4. Haziran ayında hizmet grubu yıllık enflasyonu 1,44 puan artarak yüzde 10,96’ya yükselmiştir. Bu dönemde hizmet enflasyonundaki yükselişin alt gruplar geneline yayıldığı izlenmiştir. Haberleşme hizmetleri enflasyonu internet ücretlerine bağlı olarak yükselmiş, ulaştırma hizmetleri enflasyonundaki artışta ise birikimli maliyet baskılarının yanı sıra iç ve dış turizmdeki canlı görünüm etkili olmuştur. Turizm sektöründeki güçlü seyir yemek hizmetleri, konaklama hizmetleri ve paket turlar gibi diğer bağlantılı gruplarda da fiyat artışlarının önemli bir belirleyicisi olmuştur. Özetle hizmet fiyatlarında, döviz kuru, petrol fiyatı ve gıda fiyatları kaynaklı maliyet baskılarının yanı sıra turizmdeki olumlu görünüme bağlı talep yönlü etkiler de hissedilmiştir.
 

5. Temel mal grubu yıllık enflasyonu Haziran ayında 2,57 puan yükselerek yüzde 18,55’e ulaşmıştır. Bu gelişmede son dönemde yaşanan döviz kuru gelişmeleri belirleyici olmuş, bu kapsamda dayanıklı mal ve diğer temel mallarda genele yayılan yüksek fiyat artışları kaydedilmiştir. Giyim grubu enflasyonu ise bu dönemde yatay seyretmiştir. Döviz kuru gelişmeleri kaynaklı olarak yükselen maliyetlerin yakın dönemde temel mal enflasyonunu olumsuz etkilemeye devam edeceği değerlendirilmektedir.

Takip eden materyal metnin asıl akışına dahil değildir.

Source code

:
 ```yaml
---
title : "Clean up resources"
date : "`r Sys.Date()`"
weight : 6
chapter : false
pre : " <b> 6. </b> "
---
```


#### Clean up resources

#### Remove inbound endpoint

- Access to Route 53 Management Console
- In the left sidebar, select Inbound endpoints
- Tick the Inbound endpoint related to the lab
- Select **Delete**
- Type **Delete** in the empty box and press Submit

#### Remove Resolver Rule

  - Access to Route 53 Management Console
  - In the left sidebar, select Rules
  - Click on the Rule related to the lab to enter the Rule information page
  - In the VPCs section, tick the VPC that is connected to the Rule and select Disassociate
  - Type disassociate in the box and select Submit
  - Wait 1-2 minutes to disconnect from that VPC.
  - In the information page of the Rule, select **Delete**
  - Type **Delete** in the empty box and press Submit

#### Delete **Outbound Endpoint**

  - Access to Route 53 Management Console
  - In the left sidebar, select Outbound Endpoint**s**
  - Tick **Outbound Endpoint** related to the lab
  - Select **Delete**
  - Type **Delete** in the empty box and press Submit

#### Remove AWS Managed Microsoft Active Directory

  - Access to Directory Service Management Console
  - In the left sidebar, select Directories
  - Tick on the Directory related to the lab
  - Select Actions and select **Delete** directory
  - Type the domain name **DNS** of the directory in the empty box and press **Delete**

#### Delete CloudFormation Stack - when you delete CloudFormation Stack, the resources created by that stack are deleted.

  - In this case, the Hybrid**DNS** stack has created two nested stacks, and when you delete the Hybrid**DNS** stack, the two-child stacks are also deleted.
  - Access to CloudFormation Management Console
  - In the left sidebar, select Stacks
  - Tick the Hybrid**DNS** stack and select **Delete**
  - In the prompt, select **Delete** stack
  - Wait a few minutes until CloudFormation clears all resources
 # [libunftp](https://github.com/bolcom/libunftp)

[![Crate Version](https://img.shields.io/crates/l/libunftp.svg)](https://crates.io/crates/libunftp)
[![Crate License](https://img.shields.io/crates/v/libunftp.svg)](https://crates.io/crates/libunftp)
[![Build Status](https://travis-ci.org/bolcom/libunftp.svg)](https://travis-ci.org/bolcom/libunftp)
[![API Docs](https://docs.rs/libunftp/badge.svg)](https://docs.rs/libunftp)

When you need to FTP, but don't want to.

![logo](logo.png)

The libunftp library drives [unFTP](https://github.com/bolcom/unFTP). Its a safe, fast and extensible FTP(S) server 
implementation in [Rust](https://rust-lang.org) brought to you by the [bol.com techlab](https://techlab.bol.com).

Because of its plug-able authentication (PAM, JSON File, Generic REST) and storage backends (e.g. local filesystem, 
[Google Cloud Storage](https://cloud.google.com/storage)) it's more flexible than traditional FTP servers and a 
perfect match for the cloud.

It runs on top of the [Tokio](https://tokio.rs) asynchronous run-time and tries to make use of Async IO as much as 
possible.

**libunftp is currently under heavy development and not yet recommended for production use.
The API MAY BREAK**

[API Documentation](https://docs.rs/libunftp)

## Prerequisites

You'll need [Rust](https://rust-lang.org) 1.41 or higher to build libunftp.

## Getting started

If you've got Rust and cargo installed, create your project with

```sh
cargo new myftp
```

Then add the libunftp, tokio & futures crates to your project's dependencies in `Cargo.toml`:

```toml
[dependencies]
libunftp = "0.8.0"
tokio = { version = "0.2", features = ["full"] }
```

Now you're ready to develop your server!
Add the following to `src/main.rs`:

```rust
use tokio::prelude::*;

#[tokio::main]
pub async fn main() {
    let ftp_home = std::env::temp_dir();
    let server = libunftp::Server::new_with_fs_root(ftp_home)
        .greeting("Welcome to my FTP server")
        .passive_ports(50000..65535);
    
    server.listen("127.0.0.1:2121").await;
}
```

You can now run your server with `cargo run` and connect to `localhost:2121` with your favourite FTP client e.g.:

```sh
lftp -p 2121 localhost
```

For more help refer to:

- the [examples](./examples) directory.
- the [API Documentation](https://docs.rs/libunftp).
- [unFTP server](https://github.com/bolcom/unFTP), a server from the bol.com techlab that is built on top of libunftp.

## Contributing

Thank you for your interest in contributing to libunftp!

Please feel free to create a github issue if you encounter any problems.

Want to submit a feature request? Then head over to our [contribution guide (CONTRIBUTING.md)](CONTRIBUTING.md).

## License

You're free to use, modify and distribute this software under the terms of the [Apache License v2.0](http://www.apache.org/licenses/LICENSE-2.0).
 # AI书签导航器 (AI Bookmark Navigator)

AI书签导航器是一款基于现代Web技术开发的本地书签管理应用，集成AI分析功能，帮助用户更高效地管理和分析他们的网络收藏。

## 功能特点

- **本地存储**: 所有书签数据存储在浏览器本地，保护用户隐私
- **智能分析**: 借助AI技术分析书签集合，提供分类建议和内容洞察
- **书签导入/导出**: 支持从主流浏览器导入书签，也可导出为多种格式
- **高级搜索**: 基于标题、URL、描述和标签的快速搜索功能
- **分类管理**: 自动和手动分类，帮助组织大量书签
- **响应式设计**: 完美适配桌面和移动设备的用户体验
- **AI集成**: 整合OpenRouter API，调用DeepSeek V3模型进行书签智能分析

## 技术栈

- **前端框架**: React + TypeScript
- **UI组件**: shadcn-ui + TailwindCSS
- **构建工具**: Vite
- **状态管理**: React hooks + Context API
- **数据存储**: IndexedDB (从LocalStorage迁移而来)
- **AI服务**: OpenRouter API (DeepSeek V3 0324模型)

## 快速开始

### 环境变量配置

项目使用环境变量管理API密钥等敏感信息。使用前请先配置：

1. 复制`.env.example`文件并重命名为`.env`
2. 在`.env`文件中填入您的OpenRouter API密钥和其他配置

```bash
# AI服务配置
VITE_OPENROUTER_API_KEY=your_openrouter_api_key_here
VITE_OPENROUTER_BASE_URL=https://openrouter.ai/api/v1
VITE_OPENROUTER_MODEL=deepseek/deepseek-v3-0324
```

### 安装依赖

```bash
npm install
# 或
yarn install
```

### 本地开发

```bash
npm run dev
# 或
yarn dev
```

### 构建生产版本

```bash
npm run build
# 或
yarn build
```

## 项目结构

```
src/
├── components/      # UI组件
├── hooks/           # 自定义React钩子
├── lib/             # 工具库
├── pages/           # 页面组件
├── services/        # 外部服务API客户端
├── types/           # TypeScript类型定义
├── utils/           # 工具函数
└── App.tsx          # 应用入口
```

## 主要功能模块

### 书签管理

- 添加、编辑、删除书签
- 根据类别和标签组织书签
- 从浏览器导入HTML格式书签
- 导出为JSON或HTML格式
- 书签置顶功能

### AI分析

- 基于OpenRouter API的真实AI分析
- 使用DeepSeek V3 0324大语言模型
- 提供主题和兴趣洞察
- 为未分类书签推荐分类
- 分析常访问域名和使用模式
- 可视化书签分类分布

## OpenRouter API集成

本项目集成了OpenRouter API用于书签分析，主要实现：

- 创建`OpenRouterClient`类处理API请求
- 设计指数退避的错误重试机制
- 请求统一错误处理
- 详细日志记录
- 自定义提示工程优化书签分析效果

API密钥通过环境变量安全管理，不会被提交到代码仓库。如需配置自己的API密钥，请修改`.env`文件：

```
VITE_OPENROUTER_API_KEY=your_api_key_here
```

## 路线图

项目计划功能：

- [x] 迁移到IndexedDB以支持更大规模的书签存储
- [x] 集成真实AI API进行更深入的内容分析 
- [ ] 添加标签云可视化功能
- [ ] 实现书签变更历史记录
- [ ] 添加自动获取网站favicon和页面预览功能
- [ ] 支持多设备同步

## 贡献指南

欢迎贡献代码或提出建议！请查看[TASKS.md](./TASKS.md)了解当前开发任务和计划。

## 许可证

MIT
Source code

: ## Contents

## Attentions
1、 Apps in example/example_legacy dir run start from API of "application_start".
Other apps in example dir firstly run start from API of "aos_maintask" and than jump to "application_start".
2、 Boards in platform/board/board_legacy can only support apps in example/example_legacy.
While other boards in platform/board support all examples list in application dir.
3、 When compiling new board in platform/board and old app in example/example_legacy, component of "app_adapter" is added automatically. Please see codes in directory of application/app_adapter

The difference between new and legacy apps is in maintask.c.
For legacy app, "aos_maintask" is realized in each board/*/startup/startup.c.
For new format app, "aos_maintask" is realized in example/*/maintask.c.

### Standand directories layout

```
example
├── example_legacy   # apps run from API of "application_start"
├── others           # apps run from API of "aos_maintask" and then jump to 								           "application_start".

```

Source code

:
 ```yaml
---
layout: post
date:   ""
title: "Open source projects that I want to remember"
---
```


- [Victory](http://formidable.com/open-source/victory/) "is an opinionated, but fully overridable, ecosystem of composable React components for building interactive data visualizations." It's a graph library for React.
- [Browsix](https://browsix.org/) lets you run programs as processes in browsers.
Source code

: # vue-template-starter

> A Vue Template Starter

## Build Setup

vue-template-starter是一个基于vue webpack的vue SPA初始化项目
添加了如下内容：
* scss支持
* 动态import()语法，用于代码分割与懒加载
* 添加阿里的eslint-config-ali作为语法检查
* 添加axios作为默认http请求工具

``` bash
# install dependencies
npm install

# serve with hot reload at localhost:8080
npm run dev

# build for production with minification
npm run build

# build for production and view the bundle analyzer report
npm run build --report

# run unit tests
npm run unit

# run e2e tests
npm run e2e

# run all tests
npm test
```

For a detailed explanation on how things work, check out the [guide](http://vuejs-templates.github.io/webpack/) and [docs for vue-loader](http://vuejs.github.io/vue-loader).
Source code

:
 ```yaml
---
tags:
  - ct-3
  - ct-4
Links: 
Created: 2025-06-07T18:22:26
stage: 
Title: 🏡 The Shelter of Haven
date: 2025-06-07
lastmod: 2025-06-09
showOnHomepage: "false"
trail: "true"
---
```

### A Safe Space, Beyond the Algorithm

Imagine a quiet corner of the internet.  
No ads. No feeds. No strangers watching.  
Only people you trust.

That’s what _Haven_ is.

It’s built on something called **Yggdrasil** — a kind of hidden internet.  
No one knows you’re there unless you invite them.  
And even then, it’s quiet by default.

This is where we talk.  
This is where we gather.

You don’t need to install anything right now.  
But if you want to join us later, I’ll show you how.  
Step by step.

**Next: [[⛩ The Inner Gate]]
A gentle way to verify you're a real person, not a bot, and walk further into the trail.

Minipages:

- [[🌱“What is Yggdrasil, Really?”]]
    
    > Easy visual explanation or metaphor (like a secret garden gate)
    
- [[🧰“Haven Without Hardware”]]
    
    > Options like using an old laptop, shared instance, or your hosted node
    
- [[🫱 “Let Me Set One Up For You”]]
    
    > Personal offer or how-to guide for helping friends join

Enflasyonu Etkileyen Unsurlar

6. İktisadi faaliyet, 2018 yılı ilk çeyreğinde, öngörülenden bir miktar daha kuvvetli olmak üzere güçlü seyrini korumuştur. Gayri Safi Yurt İçi Hasıla (GSYİH) dönemlik olarak yüzde 2,0, yıllık olarak ise yüzde 7,4 oranında artış kaydetmiştir. İlk çeyrekte dönemlik büyümenin sürükleyicisi özel tüketim başta olmak üzere yurt içi talep olmuştur. Yatırımların büyümeye desteği makine-teçhizat yatırımlarındaki zayıf seyir nedeniyle daha sınırlı kalmıştır. Net ihracatın dönemlik büyümeye katkısı ithalattaki daralmanın yanı sıra turizmdeki toparlanmanın da etkisiyle pozitif olmuştur.
 

7. Son dönemde açıklanan veriler iktisadi faaliyette dengelenme eğiliminin belirginleştiğine işaret etmektedir. Yılın ikinci çeyreğine ilişkin verilere göre dış talep gücünü korumaktadır. Küresel büyüme görünümündeki istikrarlı seyirle birlikte dış talepteki artışın ve dış piyasalarda pazar çeşitlendirme esnekliğinin ihracat üzerindeki olumlu etkisi sürmektedir. Kurul, turizm ve diğer hizmet gelirlerindeki toparlanmanın oldukça güçlü seyrettiğini ve bu görünüm altında net ihracatın dönemlik büyümeye ikinci çeyrekte de olumlu katkı sağlayacağını not etmiştir. Önümüzdeki dönemde mal ve hizmet ihracatının büyümeye güçlü desteğinin sürmesi ve iç talepteki yavaşlamaya bağlı olarak ithalat talebinde gözlenen yavaşlamanın cari dengeyi olumlu etkilemeye devam etmesi beklenmektedir.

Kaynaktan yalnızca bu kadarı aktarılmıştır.